Tuesday, June 8, 2021

Discussions in Whitehead and Process - Jay McDaniel, Richard Tarnas & Matt Segall




A Few Thoughts on Astrology
(where I wish to clarify the beauty of a process cosmos)

R.E. Slater


The subject of astrology comes up now-and-again with process non-Christians - and sometimes with Christians themselves. As a Christian, I do not look to the stars for my guidance and counsel.

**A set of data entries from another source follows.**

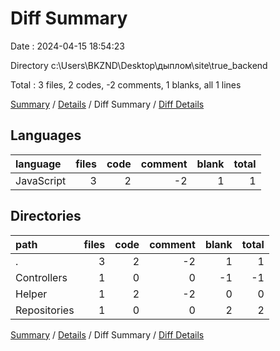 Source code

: # Diff Summary

Date : 2024-04-15 18:54:23

Directory c:\\Users\\BKZND\\Desktop\\дыплом\\site\\true_backend

Total : 3 files,  2 codes, -2 comments, 1 blanks, all 1 lines

[Summary](results.md) / [Details](details.md) / Diff Summary / [Diff Details](diff-details.md)

## Languages
| language | files | code | comment | blank | total |
| :--- | ---: | ---: | ---: | ---: | ---: |
| JavaScript | 3 | 2 | -2 | 1 | 1 |

## Directories
| path | files | code | comment | blank | total |
| :--- | ---: | ---: | ---: | ---: | ---: |
| . | 3 | 2 | -2 | 1 | 1 |
| Controllers | 1 | 0 | 0 | -1 | -1 |
| Helper | 1 | 2 | -2 | 0 | 0 |
| Repositories | 1 | 0 | 0 | 2 | 2 |

[Summary](results.md) / [Details](details.md) / Diff Summary / [Diff Details](diff-details.md)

I would like to say simplistically, if not naively, that it comes from God and His Spirit through God's counsel with my heart and mind and soul through Scriptures, the people I meet, and how-and-what I discern in my daily readings and prayer life, etc.

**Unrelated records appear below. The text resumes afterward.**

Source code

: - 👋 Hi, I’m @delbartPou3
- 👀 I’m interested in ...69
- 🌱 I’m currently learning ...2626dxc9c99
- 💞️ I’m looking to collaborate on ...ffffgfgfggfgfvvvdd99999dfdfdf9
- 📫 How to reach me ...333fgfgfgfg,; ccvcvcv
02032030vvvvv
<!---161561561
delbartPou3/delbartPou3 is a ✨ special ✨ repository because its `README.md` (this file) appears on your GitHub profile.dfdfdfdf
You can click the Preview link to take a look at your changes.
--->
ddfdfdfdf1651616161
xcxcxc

Now perhaps in this regard when "listening" to the external world of God's creation through the physical, humanitarian, anthropological, and social sciences; or in the studies of earth history, its ecology and environmental responses; or in the many religions of the world such as found inherent in the Native American spiritualisms I observe every so often; or in the Eastern Oriental, Islamic, and Jewish religions around the world; or even more broadly, in those astronomical sciences of astrophysics, quantum universes, and cosmological studies, etc; or even more broadly still, the resultant "energies" intermixing and radiating from the cosmic universe, which we might include as some form of "astral energies" pervading the "cosmic energy" of the universe which so many auras (astrologers, not astronomers) speak of.... Where we might think as pervasively as possible as to what it may mean to "listen" to the external world of God, without getting tripped up over our own inner feelings, subjectivities, superstitions, local folklores, cultural mysticisms, and so on.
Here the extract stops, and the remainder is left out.